Geyser Creek Trail: Taking the Waters

Two of Three in a Series on Saratoga Springs, New York

Saratoga Spa State Park Spring Water

Spring water from Saratoga Spa State Park.

A rotten-egg bouquet with a surprisingly sweet finish. Complex and metallic; notes of rusty nail. My tasting notes would frighten even the most adventurous wine lover. But it wasn’t wine I sipped along the Geyser Creek Trail in Saratoga Spa State Park a few weekends ago…

As Saratoga Springs is a favorite weekend getaway for Ben and I, this was my third trip down the Geyser Creek Trail within the year. The trail is less than a mile yet boasts four natural springs, each with their own character. This time I came prepared with hotel glasses: Call me a water snob, but I was ready for serious tasting – no hand cupping.

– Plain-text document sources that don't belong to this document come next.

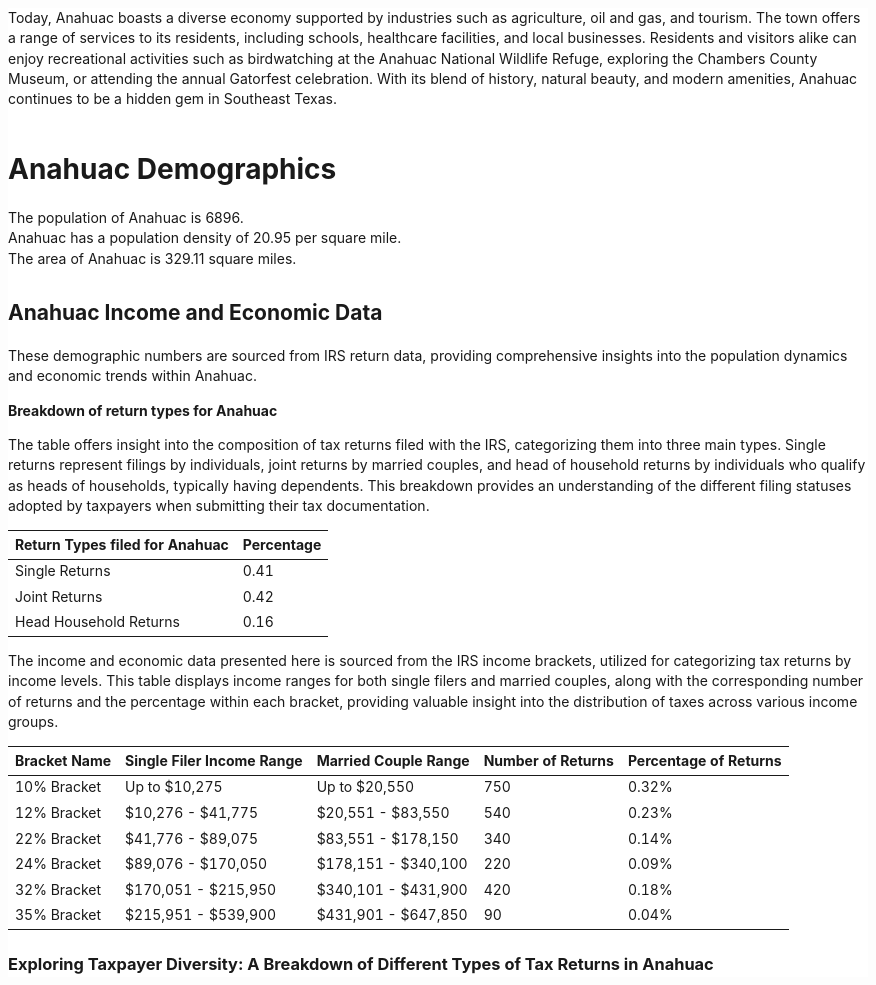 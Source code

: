 Today, Anahuac boasts a diverse economy supported by industries such as agriculture, oil and gas, and tourism. The town offers a range of services to its residents, including schools, healthcare facilities, and local businesses. Residents and visitors alike can enjoy recreational activities such as birdwatching at the Anahuac National Wildlife Refuge, exploring the Chambers County Museum, or attending the annual Gatorfest celebration. With its blend of history, natural beauty, and modern amenities, Anahuac continues to be a hidden gem in Southeast Texas.

# Anahuac Demographics

The population of Anahuac is 6896.  
Anahuac has a population density of 20.95 per square mile.  
The area of Anahuac is 329.11 square miles.  

## Anahuac Income and Economic Data

These demographic numbers are sourced from IRS return data, providing comprehensive insights into the population dynamics and economic trends within Anahuac.

**Breakdown of return types for Anahuac**

The table offers insight into the composition of tax returns filed with the IRS, categorizing them into three main types. Single returns represent filings by individuals, joint returns by married couples, and head of household returns by individuals who qualify as heads of households, typically having dependents. This breakdown provides an understanding of the different filing statuses adopted by taxpayers when submitting their tax documentation.

| Return Types filed for Anahuac                              | Percentage          |
|----------------------------------------------------------|---------------------|
| Single Returns                                            | 0.41 |
| Joint Returns                                             | 0.42 |
| Head Household Returns                                    | 0.16 |

The income and economic data presented here is sourced from the IRS income brackets, utilized for categorizing tax returns by income levels. This table displays income ranges for both single filers and married couples, along with the corresponding number of returns and the percentage within each bracket, providing valuable insight into the distribution of taxes across various income groups.

| Bracket Name       | Single Filer Income Range | Married Couple Range | Number of Returns | Percentage of Returns |
|--------------------|----------------------------|----------------------|-------------------|-----------------------|
| 10% Bracket        | Up to $10,275              | Up to $20,550        | 750 | 0.32% |
| 12% Bracket        | $10,276 - $41,775          | $20,551 - $83,550    | 540 | 0.23% |
| 22% Bracket        | $41,776 - $89,075          | $83,551 - $178,150   | 340 | 0.14% |
| 24% Bracket        | $89,076 - $170,050         | $178,151 - $340,100  | 220 | 0.09% |
| 32% Bracket        | $170,051 - $215,950        | $340,101 - $431,900  | 420 | 0.18% |
| 35% Bracket        | $215,951 - $539,900        | $431,901 - $647,850  | 90 | 0.04% |

### Exploring Taxpayer Diversity: A Breakdown of Different Types of Tax Returns in Anahuac
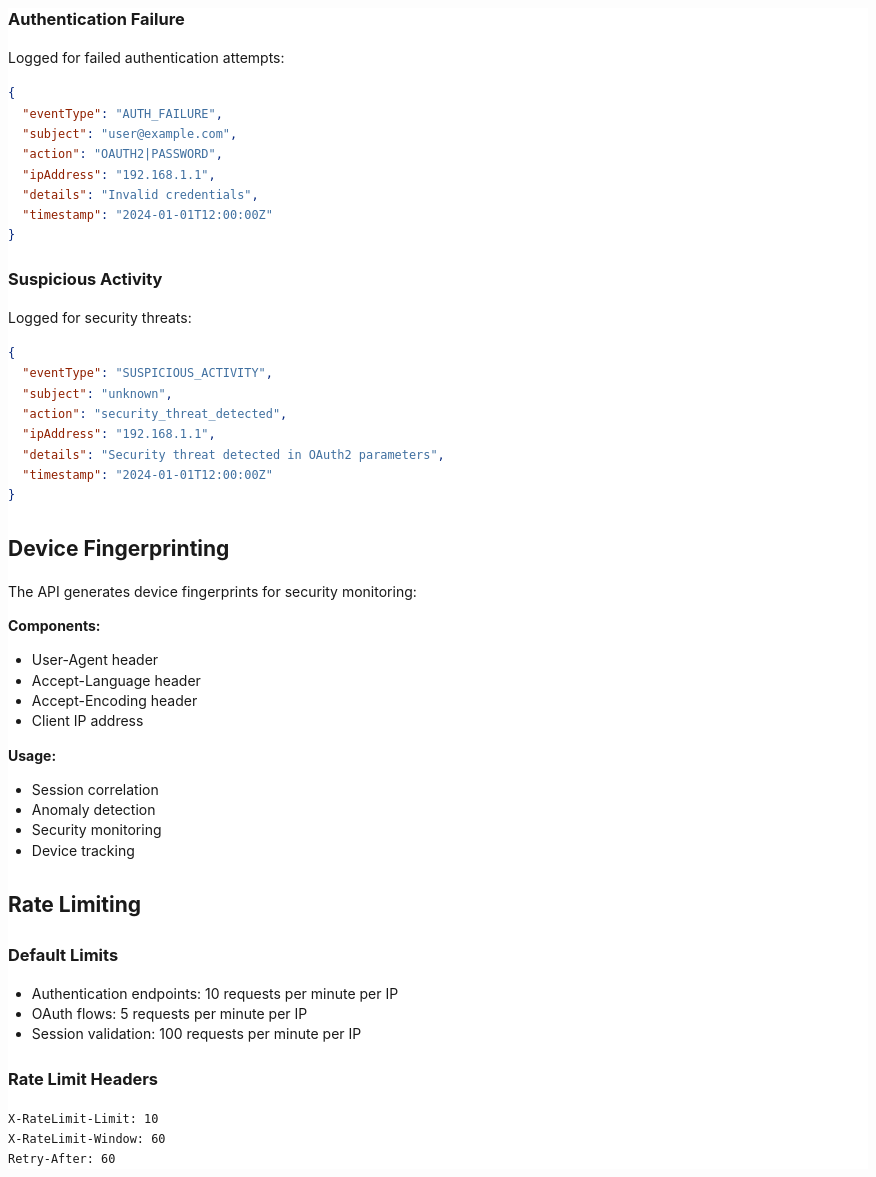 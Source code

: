 ### Authentication Failure
Logged for failed authentication attempts:
```json
{
  "eventType": "AUTH_FAILURE",
  "subject": "user@example.com",
  "action": "OAUTH2|PASSWORD",
  "ipAddress": "192.168.1.1",
  "details": "Invalid credentials",
  "timestamp": "2024-01-01T12:00:00Z"
}
```

### Suspicious Activity
Logged for security threats:
```json
{
  "eventType": "SUSPICIOUS_ACTIVITY",
  "subject": "unknown",
  "action": "security_threat_detected",
  "ipAddress": "192.168.1.1",
  "details": "Security threat detected in OAuth2 parameters",
  "timestamp": "2024-01-01T12:00:00Z"
}
```

## Device Fingerprinting

The API generates device fingerprints for security monitoring:

**Components:**
- User-Agent header
- Accept-Language header
- Accept-Encoding header
- Client IP address

**Usage:**
- Session correlation
- Anomaly detection
- Security monitoring
- Device tracking

## Rate Limiting

### Default Limits
- Authentication endpoints: 10 requests per minute per IP
- OAuth flows: 5 requests per minute per IP
- Session validation: 100 requests per minute per IP

### Rate Limit Headers
```
X-RateLimit-Limit: 10
X-RateLimit-Window: 60
Retry-After: 60
```
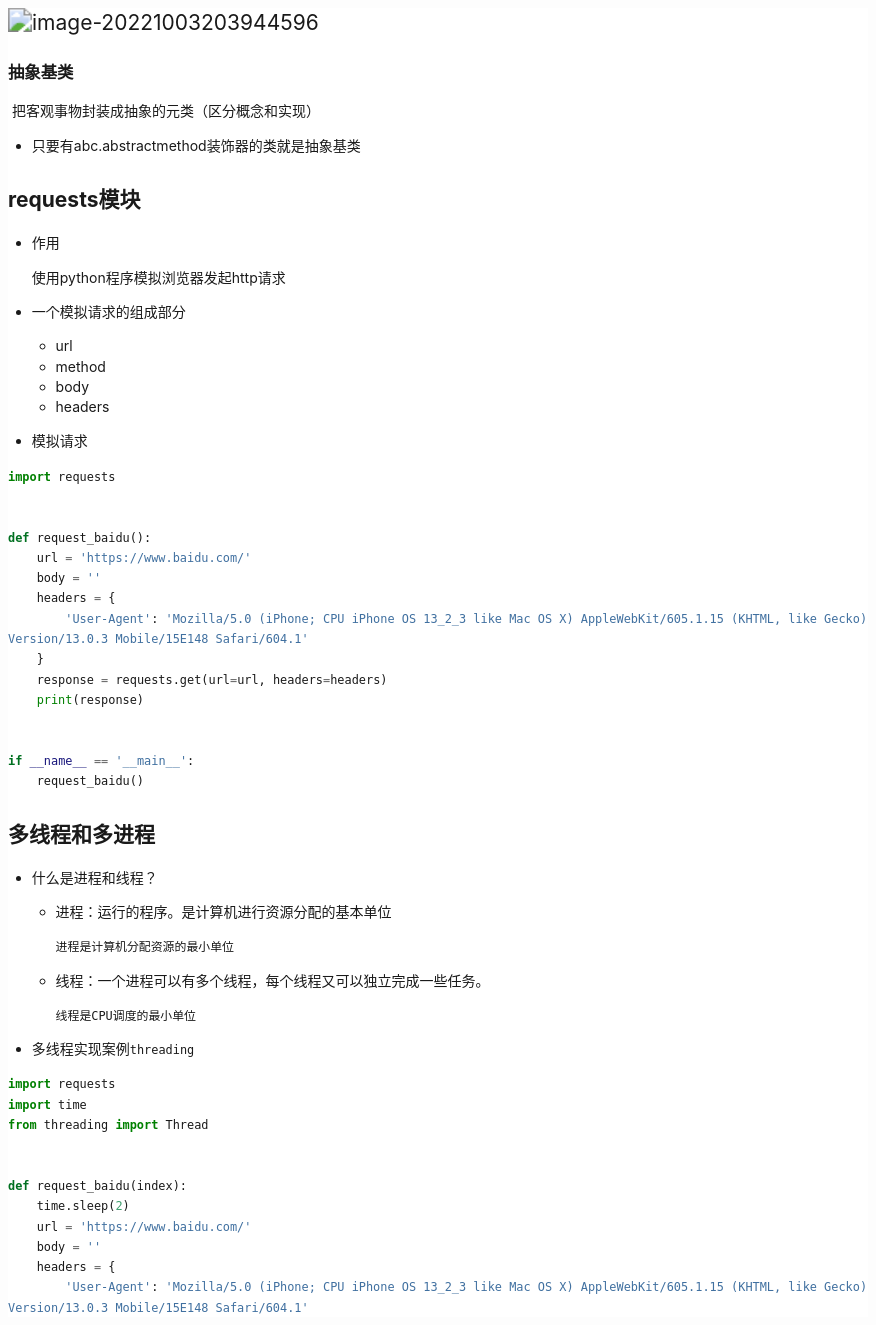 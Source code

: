 <img src="https://s2.loli.net/2022/10/19/Jex3DMXn6PmYf5v.png" alt="image-20221003203944596" style="zoom:150%;" />

### 抽象基类

​	把客观事物封装成抽象的元类（区分概念和实现）

- 只要有abc.abstractmethod装饰器的类就是抽象基类

## requests模块

- 作用

  使用python程序模拟浏览器发起http请求

- 一个模拟请求的组成部分
  - url
  - method
  - body
  - headers

- 模拟请求

```python
import requests


def request_baidu():
    url = 'https://www.baidu.com/'
    body = ''
    headers = {
        'User-Agent': 'Mozilla/5.0 (iPhone; CPU iPhone OS 13_2_3 like Mac OS X) AppleWebKit/605.1.15 (KHTML, like Gecko) Version/13.0.3 Mobile/15E148 Safari/604.1'
    }
    response = requests.get(url=url, headers=headers)
    print(response)


if __name__ == '__main__':
    request_baidu()
```

## 多线程和多进程

- 什么是进程和线程？

  - 进程：运行的程序。是计算机进行资源分配的基本单位

    ```进程是计算机分配资源的最小单位```

  - 线程：一个进程可以有多个线程，每个线程又可以独立完成一些任务。

    ```线程是CPU调度的最小单位```

- 多线程实现案例```threading```

```python
import requests
import time
from threading import Thread


def request_baidu(index):
    time.sleep(2)
    url = 'https://www.baidu.com/'
    body = ''
    headers = {
        'User-Agent': 'Mozilla/5.0 (iPhone; CPU iPhone OS 13_2_3 like Mac OS X) AppleWebKit/605.1.15 (KHTML, like Gecko) Version/13.0.3 Mobile/15E148 Safari/604.1'
```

Starting at the parking lot near the Geyser Island Sprouter, the first spring is off to the right on the forest edge. It shoots up three feet, cascading down into a stone basin stained blood-red from mineral deposits; and it tastes like a new penny smells. Just across the parking lot is Hayes Spring: Four sleek spickets – like silver straws – protrude from a stone monolith. This spring reminds me of a premium vodka: no taste and velvety smooth. From here, we approached the gurgling Geyser Spring with its sweet, salty, and highly carbonated water. This is a messy spring, the water spilling onto the concrete and into the Geyser Creek. From here, things get weird.

Island Sprouter, the only natural geyser east of the Mississippi.

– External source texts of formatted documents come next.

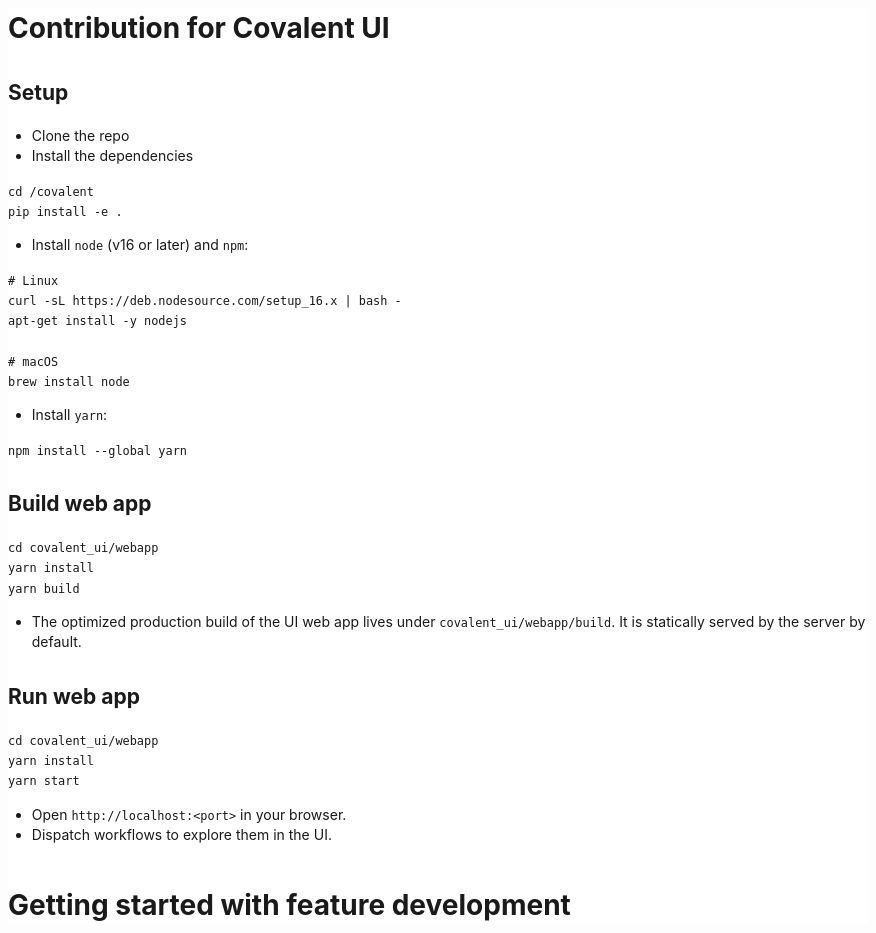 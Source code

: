 # Contribution for Covalent UI

## Setup

- Clone the repo
- Install the dependencies

```shell
cd /covalent
pip install -e .
```

- Install `node` (v16 or later) and `npm`:

```shell
# Linux
curl -sL https://deb.nodesource.com/setup_16.x | bash -
apt-get install -y nodejs

# macOS
brew install node
```

- Install `yarn`:

```shell
npm install --global yarn
```

## Build web app

```
cd covalent_ui/webapp
yarn install
yarn build
```

- The optimized production build of the UI web app lives under `covalent_ui/webapp/build`. It is statically served by the server by default.

## Run web app

```shell
cd covalent_ui/webapp
yarn install
yarn start
```

- Open `http://localhost:<port>` in your browser.
- Dispatch workflows to explore them in the UI.

# Getting started with feature development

Saratoga Spa State Park boasts the only geysers east of the Mississippi.

To your right is the Geyser Island Sprouter which looks like a giant pancake with an occasional burst of syrup from its center. The “pancake” is actually a natural mineral island – called a tufa – in the creek. If you look ahead down the trail, you’ll see a flesh-colored dome in the woods (think Jabba the Hut): This is another massive tufa which is constantly growing compliments of the Orenda Spring trickling down from above. Orenda Spring is the “roughest” tasting of the springs to borrow a wine-tasting term.

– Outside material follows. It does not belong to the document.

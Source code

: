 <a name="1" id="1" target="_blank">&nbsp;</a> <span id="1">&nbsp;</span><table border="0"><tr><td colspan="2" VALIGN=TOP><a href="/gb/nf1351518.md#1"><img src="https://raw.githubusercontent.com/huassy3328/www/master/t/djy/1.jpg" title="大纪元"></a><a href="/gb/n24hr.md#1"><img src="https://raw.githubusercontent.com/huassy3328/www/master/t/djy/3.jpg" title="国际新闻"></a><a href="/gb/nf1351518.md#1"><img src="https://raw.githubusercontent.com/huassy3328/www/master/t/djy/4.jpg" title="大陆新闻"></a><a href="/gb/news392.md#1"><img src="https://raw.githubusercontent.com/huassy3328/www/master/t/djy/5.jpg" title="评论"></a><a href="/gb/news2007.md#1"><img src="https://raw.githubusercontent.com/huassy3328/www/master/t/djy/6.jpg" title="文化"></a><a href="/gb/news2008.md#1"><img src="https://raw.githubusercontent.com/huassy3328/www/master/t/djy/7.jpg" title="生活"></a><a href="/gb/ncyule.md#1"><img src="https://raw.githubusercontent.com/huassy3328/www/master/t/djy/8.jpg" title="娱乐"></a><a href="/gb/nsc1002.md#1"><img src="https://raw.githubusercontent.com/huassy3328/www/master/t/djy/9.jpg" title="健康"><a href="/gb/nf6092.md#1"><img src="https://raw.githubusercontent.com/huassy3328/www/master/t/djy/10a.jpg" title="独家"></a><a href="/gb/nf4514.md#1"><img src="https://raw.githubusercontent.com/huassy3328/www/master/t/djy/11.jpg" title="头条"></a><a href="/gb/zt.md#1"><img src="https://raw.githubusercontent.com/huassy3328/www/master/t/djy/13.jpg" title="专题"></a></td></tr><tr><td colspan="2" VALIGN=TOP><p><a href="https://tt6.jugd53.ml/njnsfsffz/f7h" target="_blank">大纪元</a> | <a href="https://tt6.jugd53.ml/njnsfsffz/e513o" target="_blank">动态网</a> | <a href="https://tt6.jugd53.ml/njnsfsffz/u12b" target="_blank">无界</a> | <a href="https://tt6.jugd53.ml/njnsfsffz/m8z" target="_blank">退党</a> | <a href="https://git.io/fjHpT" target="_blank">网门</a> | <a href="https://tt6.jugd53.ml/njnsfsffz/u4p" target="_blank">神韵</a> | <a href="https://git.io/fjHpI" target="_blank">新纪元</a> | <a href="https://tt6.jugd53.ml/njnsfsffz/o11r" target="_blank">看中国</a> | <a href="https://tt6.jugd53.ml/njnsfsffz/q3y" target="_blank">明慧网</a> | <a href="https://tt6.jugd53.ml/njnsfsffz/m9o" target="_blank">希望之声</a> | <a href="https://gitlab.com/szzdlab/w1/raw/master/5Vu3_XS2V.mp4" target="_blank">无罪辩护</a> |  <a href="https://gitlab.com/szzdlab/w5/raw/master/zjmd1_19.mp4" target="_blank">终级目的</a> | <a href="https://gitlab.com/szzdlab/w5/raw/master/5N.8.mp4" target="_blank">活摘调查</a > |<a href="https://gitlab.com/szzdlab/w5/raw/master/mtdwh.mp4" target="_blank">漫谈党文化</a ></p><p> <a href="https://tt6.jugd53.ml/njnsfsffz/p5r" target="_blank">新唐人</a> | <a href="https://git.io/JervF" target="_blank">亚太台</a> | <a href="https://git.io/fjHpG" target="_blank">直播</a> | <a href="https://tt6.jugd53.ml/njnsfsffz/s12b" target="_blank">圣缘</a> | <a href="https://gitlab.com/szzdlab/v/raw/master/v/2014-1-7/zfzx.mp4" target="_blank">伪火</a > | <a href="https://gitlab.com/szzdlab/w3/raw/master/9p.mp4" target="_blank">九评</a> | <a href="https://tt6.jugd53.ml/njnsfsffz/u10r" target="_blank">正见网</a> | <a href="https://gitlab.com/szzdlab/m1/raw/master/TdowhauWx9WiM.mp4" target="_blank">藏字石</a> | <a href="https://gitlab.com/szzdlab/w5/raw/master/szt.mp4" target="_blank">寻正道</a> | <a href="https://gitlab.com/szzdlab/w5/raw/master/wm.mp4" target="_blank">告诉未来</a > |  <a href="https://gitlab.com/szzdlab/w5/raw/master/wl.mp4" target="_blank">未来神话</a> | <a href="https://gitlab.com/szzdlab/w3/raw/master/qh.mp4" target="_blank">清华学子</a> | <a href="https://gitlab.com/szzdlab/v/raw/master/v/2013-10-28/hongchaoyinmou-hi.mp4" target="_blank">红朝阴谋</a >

Saratoga Spa State Park Tufa

The tufa looks like it's made of peanut butter and maple candy - yum

Drinking spring water from a borrowed hotel glass seems a far cry from sophisticated sampling in a winery, but this wasn’t always the case: Saratoga Spa State Park was once the stomping (and spring water-sipping) ground of 19th-century bigwigs like JP Morgan and various Vanderbilts. I might have even run into Mr. Gray Area himself on the Geyser Creek Trail, searching for his choice spring. High society was drawn to Saratoga Springs by the promise of health benefits from drinking and bathing in the natural spring water. The nearby Saratoga Race Course, America’s oldest continually operating horse racing track, was another plus. Lavish spas and hotels sprung up around the springs; and you hadn’t made it until you “took the waters” at Saratoga Springs.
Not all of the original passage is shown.